VM best practices

VictoriaMetrics is a fast, cost-effective and scalable monitoring solution and time series database. It can be used as a long-term, remote storage for Prometheus which allows it to gather metrics from different systems and store them in a single location or separate them for different purposes (short-, long-term, responsibility zones etc).

Install Recommendation

There is no need to tune VictoriaMetrics because it uses reasonable defaults for command-line flags. These flags are automatically adjusted for the available CPU and RAM resources. There is no need for Operating System tuning because VictoriaMetrics is optimized for default OS settings. The only option is to increase the limit on the number of open files in the OS, so Prometheus instances could establish more connections to VictoriaMetrics (65535 standard production value).

Filesystem Considerations

The recommended filesystem is ext4. If you plan to store more than 1TB of data on ext4 partition or plan to extend it to more than 16TB, then the following options are recommended to pass to mkfs.ext4: mkfs.ext4 … -O 64bit,huge_file,extent -T huge

Operation System

When configuring VictoriaMetrics, the best practice is to use the latest Ubuntu OS version.

VictoriaMetrics Versions

Always update VictoriaMetrics instances in the environment to avoid version and build mismatch that will result in differences in performance and operational features. It is strongly recommended that you keep VictoriaMetrics in the environment up-to-date and install all VictoriaMetrics updates as soon as they are available. The best place to find the most recent updates as soon as they are available is to follow this link.

Upgrade

It is safe to upgrade VictoriaMetrics to new versions unless the release notes say otherwise. It is safe to skip multiple versions during the upgrade unless release notes say otherwise. It is recommended to perform regular upgrades to the latest version, since it may contain important bug fixes, performance optimizations or new features. It is also safe to downgrade to the previous version unless release notes say otherwise. The following steps must be performed during the upgrade / downgrade process:

  • Send SIGINT signal to VictoriaMetrics process so that it is stopped gracefully.
  • Wait until the process stops. This can take a few seconds.
  • Start the upgraded VictoriaMetrics.

Prometheus doesn't drop data during the VictoriaMetrics restart. See this article for details.

Security

Do not forget to protect sensitive endpoints in VictoriaMetrics when exposing them to untrusted networks such as the internet. Please consider setting the following command-line flags:

  • tls, -tlsCertFile and -tlsKeyFile for switching from HTTP to HTTPS.
  • httpAuth.username and -httpAuth.password for protecting all the HTTP endpoints with HTTP Basic Authentication.
  • deleteAuthKey for protecting /api/v1/admin/tsdb/delete_series endpoint. See how to delete time series.
  • snapshotAuthKey for protecting /snapshot* endpoints. See how to work with snapshots.
  • forceMergeAuthKey for protecting /internal/force_merge endpoint. See force merge docs.
  • search.resetCacheAuthKey for protecting /internal/resetRollupResultCache endpoint. See backfilling for more details.

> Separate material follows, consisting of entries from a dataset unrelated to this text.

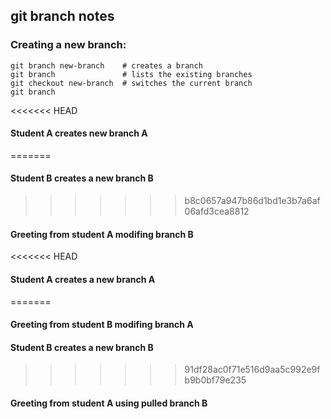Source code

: ## git branch notes

### Creating a new branch:

```
git branch new-branch    # creates a branch
git branch               # lists the existing branches
git checkout new-branch  # switches the current branch
git branch
```

<<<<<<< HEAD
#### Student A creates new branch A
=======
#### Student B creates a new branch B
>>>>>>> b8c0657a947b86d1bd1e3b7a6af06afd3cea8812

#### Greeting from student A modifing branch B

<<<<<<< HEAD
#### Student A creates a new branch A
=======
#### Greeting from student B modifing branch A

#### Student B creates a new branch B
>>>>>>> 91df28ac0f71e516d9aa5c992e9fb9b0bf79e235

#### Greeting from student A using pulled branch B
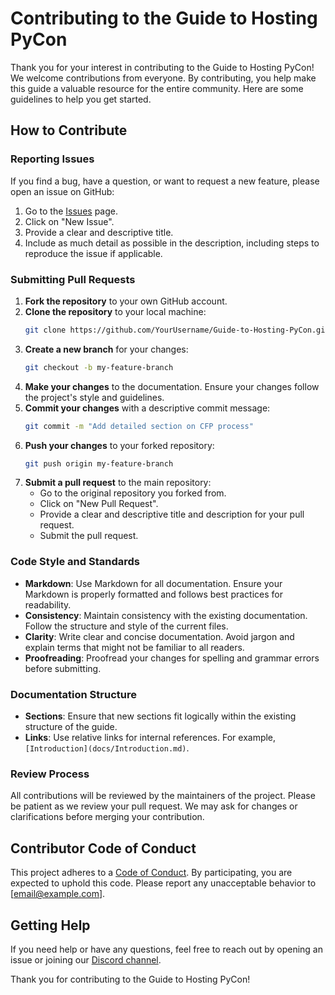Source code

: # Contributing to the Guide to Hosting PyCon

Thank you for your interest in contributing to the Guide to Hosting PyCon! We welcome contributions from everyone. By contributing, you help make this guide a valuable resource for the entire community. Here are some guidelines to help you get started.

## How to Contribute

### Reporting Issues

If you find a bug, have a question, or want to request a new feature, please open an issue on GitHub:
1. Go to the [Issues](https://github.com/YourUsername/Guide-to-Hosting-PyCon/issues) page.
2. Click on "New Issue".
3. Provide a clear and descriptive title.
4. Include as much detail as possible in the description, including steps to reproduce the issue if applicable.

### Submitting Pull Requests

1. **Fork the repository** to your own GitHub account.
2. **Clone the repository** to your local machine:
    ```bash
    git clone https://github.com/YourUsername/Guide-to-Hosting-PyCon.git
    ```
3. **Create a new branch** for your changes:
    ```bash
    git checkout -b my-feature-branch
    ```
4. **Make your changes** to the documentation. Ensure your changes follow the project's style and guidelines.
5. **Commit your changes** with a descriptive commit message:
    ```bash
    git commit -m "Add detailed section on CFP process"
    ```
6. **Push your changes** to your forked repository:
    ```bash
    git push origin my-feature-branch
    ```
7. **Submit a pull request** to the main repository:
    - Go to the original repository you forked from.
    - Click on "New Pull Request".
    - Provide a clear and descriptive title and description for your pull request.
    - Submit the pull request.

### Code Style and Standards

- **Markdown**: Use Markdown for all documentation. Ensure your Markdown is properly formatted and follows best practices for readability.
- **Consistency**: Maintain consistency with the existing documentation. Follow the structure and style of the current files.
- **Clarity**: Write clear and concise documentation. Avoid jargon and explain terms that might not be familiar to all readers.
- **Proofreading**: Proofread your changes for spelling and grammar errors before submitting.

### Documentation Structure

- **Sections**: Ensure that new sections fit logically within the existing structure of the guide.
- **Links**: Use relative links for internal references. For example, `[Introduction](docs/Introduction.md)`.

### Review Process

All contributions will be reviewed by the maintainers of the project. Please be patient as we review your pull request. We may ask for changes or clarifications before merging your contribution.

## Contributor Code of Conduct

This project adheres to a [Code of Conduct](CODE_OF_CONDUCT.md). By participating, you are expected to uphold this code. Please report any unacceptable behavior to [email@example.com].

## Getting Help

If you need help or have any questions, feel free to reach out by opening an issue or joining our [Discord channel](https://discord.gg/link).

Thank you for contributing to the Guide to Hosting PyCon!
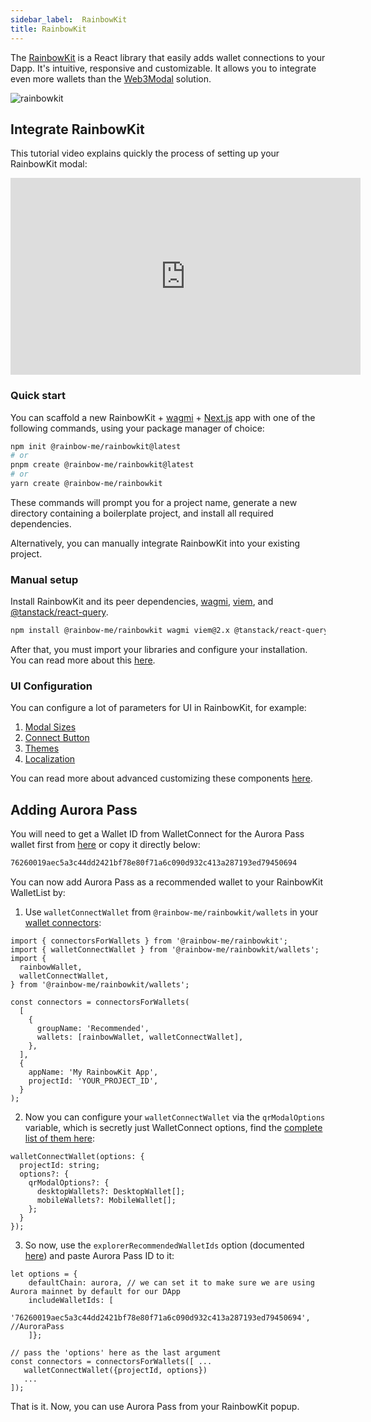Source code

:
 ```yaml
---
sidebar_label:  RainbowKit
title: RainbowKit
---
```


The [RainbowKit](https://www.rainbowkit.com/docs/introduction) is a React library that easily adds wallet connections to your Dapp. It's intuitive, responsive and customizable.
It allows you to integrate even more wallets than the [Web3Modal](/onboard/wallets/web3modal) solution.

![rainbowkit](/img/rainbowkit.png)

## Integrate RainbowKit

This tutorial video explains quickly the process of setting up your RainbowKit modal:
<iframe width="560" height="315" src="https://www.youtube.com/embed/Q5dv7qv08Fw?si=yNCb14jjHo33sKMW"
style={{display:"block", margin: "auto"}} title="YouTube video player" frameborder="auto" allow="accelerometer; autoplay; clipboard-write; encrypted-media; gyroscope; picture-in-picture; web-share" allowfullscreen></iframe>

### Quick start

You can scaffold a new RainbowKit + [wagmi](https://wagmi.sh) + [Next.js](https://nextjs.org) app with one of the following commands, using your package manager of choice:

```bash
npm init @rainbow-me/rainbowkit@latest
# or
pnpm create @rainbow-me/rainbowkit@latest
# or
yarn create @rainbow-me/rainbowkit
```

These commands will prompt you for a project name, generate a new directory containing a boilerplate project, and install all required dependencies.

Alternatively, you can manually integrate RainbowKit into your existing project.

### Manual setup

Install RainbowKit and its peer dependencies, [wagmi](https://wagmi.sh/), [viem](https://viem.sh), and [@tanstack/react-query](https://tanstack.com/query/v5).

```bash
npm install @rainbow-me/rainbowkit wagmi viem@2.x @tanstack/react-query
```

After that, you must import your libraries and configure your installation. You can read more about this [here](https://www.rainbowkit.com/docs/installation#import).

### UI Configuration

You can configure a lot of parameters for UI in RainbowKit, for example:

1. [Modal Sizes](https://www.rainbowkit.com/docs/modal-sizes)
2. [Connect Button](https://www.rainbowkit.com/docs/connect-button)
3. [Themes](https://www.rainbowkit.com/docs/theming)
4. [Localization](https://www.rainbowkit.com/docs/localization)

You can read more about advanced customizing these components [here](https://www.rainbowkit.com/docs/custom-connect-button).

## Adding Aurora Pass

You will need to get a Wallet ID from WalletConnect for the Aurora Pass wallet first from [here](https://explorer.walletconnect.com/aurora-pass) or copy it directly below:

```bash
76260019aec5a3c44dd2421bf78e80f71a6c090d932c413a287193ed79450694
```

You can now add Aurora Pass as a recommended wallet to your RainbowKit WalletList by:

1. Use `walletConnectWallet` from `@rainbow-me/rainbowkit/wallets` in your [wallet connectors](https://www.rainbowkit.com/docs/custom-wallet-list):

```tsx
import { connectorsForWallets } from '@rainbow-me/rainbowkit';
import { walletConnectWallet } from '@rainbow-me/rainbowkit/wallets';
import {
  rainbowWallet,
  walletConnectWallet,
} from '@rainbow-me/rainbowkit/wallets';

const connectors = connectorsForWallets(
  [
    {
      groupName: 'Recommended',
      wallets: [rainbowWallet, walletConnectWallet],
    },
  ],
  {
    appName: 'My RainbowKit App',
    projectId: 'YOUR_PROJECT_ID',
  }
);
```

2. Now you can configure your `walletConnectWallet` via the `qrModalOptions` variable, which is secretly just WalletConnect options,
find the [complete list of them here](https://docs.walletconnect.com/advanced/walletconnectmodal/options):

```tsx
walletConnectWallet(options: {
  projectId: string;
  options?: {
    qrModalOptions?: {
      desktopWallets?: DesktopWallet[];
      mobileWallets?: MobileWallet[];
    };
  }
});
```

3. So now, use the `explorerRecommendedWalletIds` option
 (documented [here](https://docs.walletconnect.com/web3modal/v2/react/wagmi/options#explorerrecommendedwalletids-optional)) and paste Aurora Pass ID to it:

```tsx
let options = {
    defaultChain: aurora, // we can set it to make sure we are using Aurora mainnet by default for our DApp
    includeWalletIds: [
        '76260019aec5a3c44dd2421bf78e80f71a6c090d932c413a287193ed79450694', //AuroraPass
    ]};

// pass the 'options' here as the last argument
const connectors = connectorsForWallets([ ...
   walletConnectWallet({projectId, options})
   ...
]);
```

That is it. Now, you can use Aurora Pass from your RainbowKit popup.
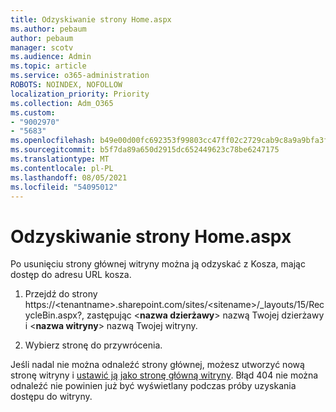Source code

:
 ```yaml
---
title: Odzyskiwanie strony Home.aspx
ms.author: pebaum
author: pebaum
manager: scotv
ms.audience: Admin
ms.topic: article
ms.service: o365-administration
ROBOTS: NOINDEX, NOFOLLOW
localization_priority: Priority
ms.collection: Adm_O365
ms.custom:
- "9002970"
- "5683"
ms.openlocfilehash: b49e00d00fc692353f99803cc47ff02c2729cab9c8a9a9bfa3ff4674d785bda5
ms.sourcegitcommit: b5f7da89a650d2915dc652449623c78be6247175
ms.translationtype: MT
ms.contentlocale: pl-PL
ms.lasthandoff: 08/05/2021
ms.locfileid: "54095012"
---
```

# <a name="recover-the-homeaspx-page"></a>Odzyskiwanie strony Home.aspx

Po usunięciu strony głównej witryny można ją odzyskać z Kosza, mając dostęp do adresu URL kosza.

1. Przejdź do strony https://\<tenantname>.sharepoint.com/sites/\<sitename>/_layouts/15/RecycleBin.aspx?, zastępując <**nazwa dzierżawy**> nazwą Twojej dzierżawy i <**nazwa witryny**> nazwą Twojej witryny.

2. Wybierz stronę do przywrócenia.

Jeśli nadal nie można odnaleźć strony głównej, możesz utworzyć nową stronę witryny i [ustawić ją jako stronę główną witryny](https://support.microsoft.com/en-gb/office/use-a-different-page-for-your-sharepoint-site-home-page-35a5022c-f84a-455d-985e-c691ab5dfa17?ui=en-us&rs=en-gb&ad=gb). Błąd 404 nie można odnaleźć nie powinien już być wyświetlany podczas próby uzyskania dostępu do witryny.
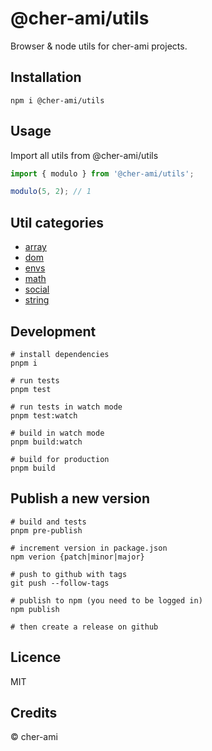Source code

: # @cher-ami/utils

Browser & node utils for cher-ami projects.

## Installation

```shell
npm i @cher-ami/utils
```

## Usage

Import all utils from @cher-ami/utils
```js
import { modulo } from '@cher-ami/utils';

modulo(5, 2); // 1
```

## Util categories

- [array](src/array)
- [dom](src/dom)
- [envs](src/envs)
- [math](src/math)
- [social](src/social)
- [string](src/string)


## Development

```shell
# install dependencies
pnpm i

# run tests
pnpm test

# run tests in watch mode
pnpm test:watch

# build in watch mode
pnpm build:watch

# build for production
pnpm build
```

## Publish a new version

```shell
# build and tests
pnpm pre-publish

# increment version in package.json
npm verion {patch|minor|major}

# push to github with tags
git push --follow-tags

# publish to npm (you need to be logged in)
npm publish

# then create a release on github
```

## Licence

MIT

## Credits

© cher-ami
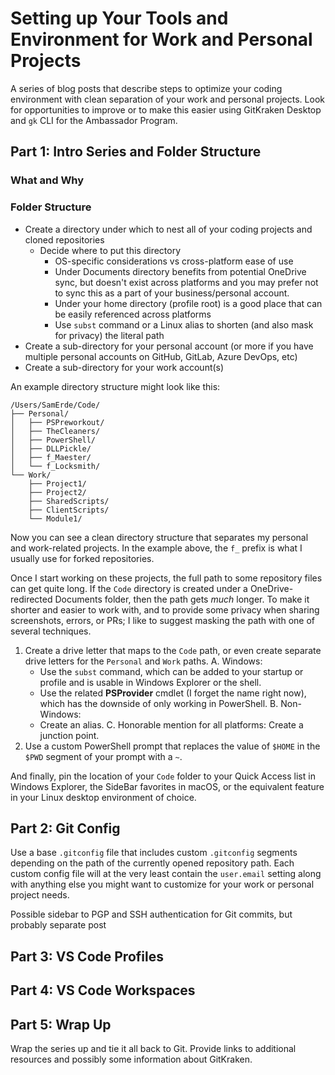 # Setting up Your Tools and Environment for Work and Personal Projects

A series of blog posts that describe steps to optimize your coding environment with clean separation of your work and personal projects. Look for opportunities to improve or to make this easier using GitKraken Desktop and `gk` CLI for the Ambassador Program.

## Part 1: Intro Series and Folder Structure

### What and Why

### Folder Structure

- Create a directory under which to nest all of your coding projects and cloned repositories
  - Decide where to put this directory
    - OS-specific considerations vs cross-platform ease of use
    - Under Documents directory benefits from potential OneDrive sync, but doesn't exist across platforms and you may prefer not to sync this as a part of your business/personal account.
    - Under your home directory (profile root) is a good place that can be easily referenced across platforms
    - Use `subst` command or a Linux alias to shorten (and also mask for privacy) the literal path
- Create a sub-directory for your personal account (or more if you have multiple personal accounts on GitHub, GitLab, Azure DevOps, etc)
- Create a sub-directory for your work account(s)

An example directory structure might look like this:

```text
/Users/SamErde/Code/
├── Personal/
│   ├── PSPreworkout/
│   ├── TheCleaners/
│   ├── PowerShell/
│   ├── DLLPickle/
│   ├── f_Maester/
│   └── f_Locksmith/
└── Work/
    ├── Project1/
    ├── Project2/
    ├── SharedScripts/
    ├── ClientScripts/
    └── Module1/
```

Now you can see a clean directory structure that separates my personal and work-related projects. In the example above, the `f_` prefix is what I usually use for forked repositories.

Once I start working on these projects, the full path to some repository files can get quite long. If the `Code` directory is created under a OneDrive-redirected Documents folder, then the path gets *much* longer. To make it shorter and easier to work with, and to provide some privacy when sharing screenshots, errors, or PRs; I like to suggest masking the path with one of several techniques.

1. Create a drive letter that maps to the `Code` path, or even create separate drive letters for the `Personal` and `Work` paths.
   A. Windows:
      - Use the `subst` command, which can be added to your startup or profile and is usable in Windows Explorer or the shell.
      - Use the related **PSProvider** cmdlet (I forget the name right now), which has the downside of only working in PowerShell.
   B. Non-Windows:
      - Create an alias.
   C. Honorable mention for all platforms: Create a junction point.
2. Use a custom PowerShell prompt that replaces the value of `$HOME` in the `$PWD` segment of your prompt with a `~`.

And finally, pin the location of your `Code` folder to your Quick Access list in Windows Explorer, the SideBar favorites in macOS, or the equivalent feature in your Linux desktop environment of choice.

## Part 2: Git Config

Use a base `.gitconfig` file that includes custom `.gitconfig` segments depending on the path of the currently opened repository path. Each custom config file will at the very least contain the `user.email` setting along with anything else you might want to customize for your work or personal project needs.

Possible sidebar to PGP and SSH authentication for Git commits, but probably separate post

## Part 3: VS Code Profiles

## Part 4: VS Code Workspaces

## Part 5: Wrap Up

Wrap the series up and tie it all back to Git. Provide links to additional resources and possibly some information about GitKraken.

Explicitly set internal network interface to TCP and UDP ports for data ingestion with Graphite and OpenTSDB formats. For example, substitute -graphiteListenAddr=:2003 with -graphiteListenAddr=:2003. It is preferable to authorize all incoming requests from untrusted networks with [vmauth](https://github.com/VictoriaMetrics/VictoriaMetrics/blob/master/app/vmauth/README.md) or a similar auth proxy.

Backup Recommendations

VictoriaMetrics supports backups via vmbackup and vmrestore tools. We also provide the vmbackuper tool for our paid, enterprise subscribers - see this issue for additional details.

Networking

Network usage: outbound traffic is negligible. Ingress traffic is ~100 bytes per ingested data point via Prometheus remote_write API. The actual ingress bandwidth usage depends on the average number of labels per ingested metric and the average size of label values. A higher number of per-metric labels and longer label values result inhigher ingress bandwidth.

Storage Considerations

Storage space: VictoriaMetrics needs less than a byte per data point on average. So, ~260GB is required to store a month-long insert stream of 100K data points per second. The actual storage size depends largely on data randomness (entropy). Higher randomness means higher storage size requirements. Read this article for details.

RAM

RAM size: VictoriaMetrics needs less than 1KB per active time series. Therefore, ~1GB of RAM is required for 1M active time series. Time series are considered active if new data points have been added recently or if they have been recently queried. The number of active time series may be obtained from vm_cache_entries{type="storage/hour_metric_ids"} metric exported on the /metrics page. VictoriaMetrics stores various caches in RAM. Memory size for these caches may be limited with -memory.allowedPercent or -memory.allowedBytes flags.

CPU

CPU cores: VictoriaMetrics needs one CPU core per 300K inserted data points per second. So, ~4 CPU cores are required for processing the insert stream of 1M data points per second. The ingestion rate may be lower for high cardinality data or for time series with a high number of labels. See this article for details. If you see lower numbers per CPU core, it is likely that the active time series info doesn't fit in your caches and you will need more RAM to lower CPU usage.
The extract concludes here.